High Court dismisses strike out application in Good Law Project Ltd v Reform Party Ltd

Mr Justice Murray handed down judgment on 19 June 2026 dismissing Reform's application to strike out a representative data protection claim brought by the Good Law Project (GLP) on behalf of a group of 51 individuals under Article 80 UK GDPR. GLP claim that Reform failed to respond to data subject access requests (DSARs) sent by the 51 individuals on time and that the responses were substantively deficient [6].

Reform argued that the claim should be struck out on the basis that GLP does not have standing to bring a representative action and/or that the claim is an abuse of process. Reform argued that that there was "nothing" in the Claimant's Articles of Association that demonstrates that it satisfies the requirements to act as a representative body under s 187(3) and s 187(4) of the Data Protection Act 2018 [62]. Murray J disagreed and explained that the GLP had a reasonable basis for arguing at trial that each of the conditions are met [71-83].

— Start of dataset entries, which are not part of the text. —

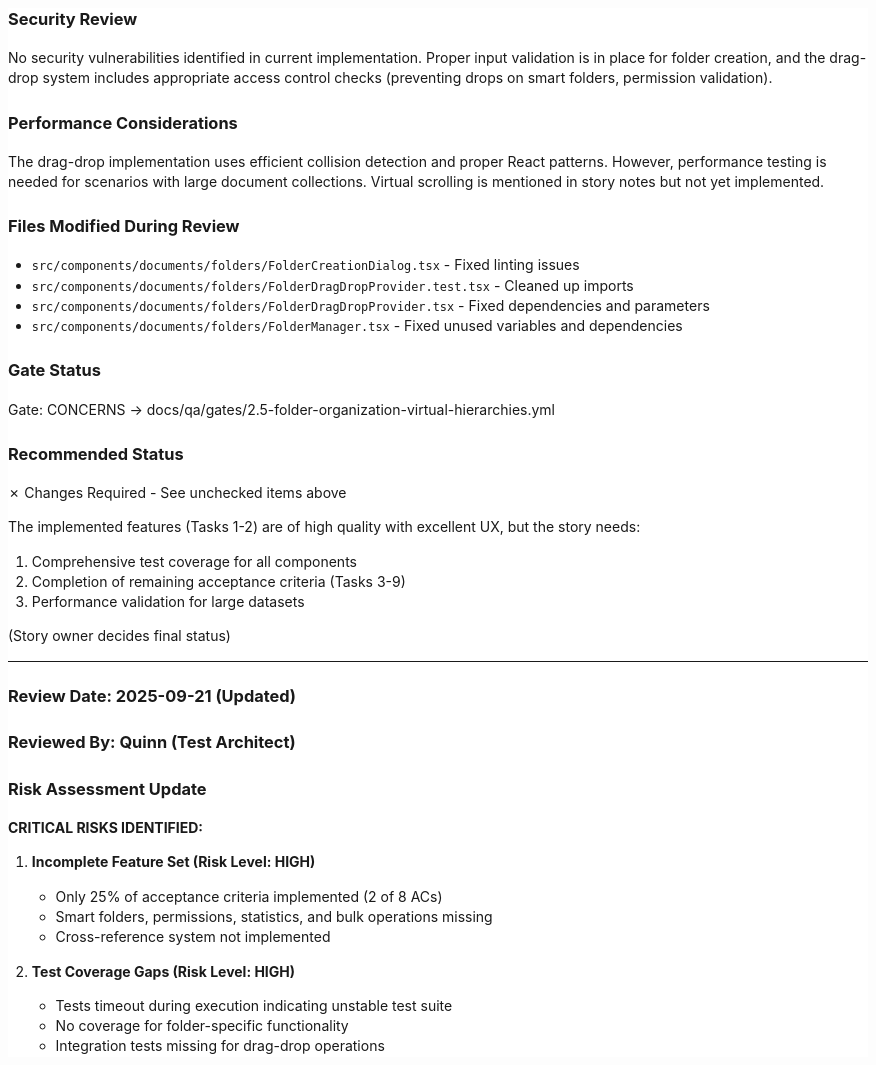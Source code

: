 ### Security Review

No security vulnerabilities identified in current implementation. Proper input validation is in place for folder creation, and the drag-drop system includes appropriate access control checks (preventing drops on smart folders, permission validation).

### Performance Considerations

The drag-drop implementation uses efficient collision detection and proper React patterns. However, performance testing is needed for scenarios with large document collections. Virtual scrolling is mentioned in story notes but not yet implemented.

### Files Modified During Review

- `src/components/documents/folders/FolderCreationDialog.tsx` - Fixed linting issues
- `src/components/documents/folders/FolderDragDropProvider.test.tsx` - Cleaned up imports
- `src/components/documents/folders/FolderDragDropProvider.tsx` - Fixed dependencies and parameters
- `src/components/documents/folders/FolderManager.tsx` - Fixed unused variables and dependencies

### Gate Status

Gate: CONCERNS → docs/qa/gates/2.5-folder-organization-virtual-hierarchies.yml

### Recommended Status

✗ Changes Required - See unchecked items above

The implemented features (Tasks 1-2) are of high quality with excellent UX, but the story needs:
1. Comprehensive test coverage for all components
2. Completion of remaining acceptance criteria (Tasks 3-9)
3. Performance validation for large datasets

(Story owner decides final status)

---

### Review Date: 2025-09-21 (Updated)

### Reviewed By: Quinn (Test Architect)

### Risk Assessment Update

**CRITICAL RISKS IDENTIFIED:**

1. **Incomplete Feature Set (Risk Level: HIGH)**
   - Only 25% of acceptance criteria implemented (2 of 8 ACs)
   - Smart folders, permissions, statistics, and bulk operations missing
   - Cross-reference system not implemented

2. **Test Coverage Gaps (Risk Level: HIGH)**
   - Tests timeout during execution indicating unstable test suite
   - No coverage for folder-specific functionality
   - Integration tests missing for drag-drop operations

Murray J swiftly disposed of remaining issues. Notably, he explained that the "fact that GLP has an underlying motive to bring the claim that is "political", if true, does not mean that this claim is an abuse of process". To the extent that the Claimant choses to portray the claim to the general public (for example, via its website) "is not relevant to whether this claim, properly analysed, is an abuse of process or is vexatious" [93]. 

Woman acquitted from charges under Communications Act 2003 in relation to emails sent about conflict in Gaza

On 15 June 2026, the Chief Magistrate in Brighton acquitted a woman ("CK") charged with an offence under s 127(2)(C) and (3) under the Communications Act 2003 in relation to emails sent to senior politicians about the actions of the Israeli Government in Gaza. CK was charged with persistently using a public electronic communications network for the purpose of causing annoyance, inconvenience or needless anxiety to another.

In CK's skeleton argument (kindly provided to RPC by her counsel, Rabah Kherbane), she argued that her emails were neither persistent, nor was their purpose to cause annoyance, inconvenience or needless anxiety. CK further argued that the prosecution was a misuse of the statute, which, according to Scottow v CPS [2021] 1 Cr. App. R. 13, is not aimed at "communication of information or ideas which offended the recipient, or even the communication of messages which had offence as a purpose” and is certainly not a method by which politicians are to be protected from scrutiny of their policy decisions. Finally, CK argued that prosecution was an unlawful interference with her rights under Article 10(1) ECHR, noting that, when people are expressing themselves in a political context, the law expects those who receive the communications to have a thicker skin than those who are ordinary citizens.

The Chief Magistrate refused the prosecution's application to amend the charge to rely on further emails, and dismissed the case against CK.

Quote of the fortnight

“The attack on free speech represented by SLAPPs is a stain on our legal system and a threat to a functioning democracy. For too long British courts have been used to hush-up unethical behaviour and corporate abuses. While some protection against SLAPPs was introduced in the last Parliament it only covers economic crime and it is still too costly for those on the receiving end of them to fight back ...”

Baroness Stowell on her anti-SLAPP bill.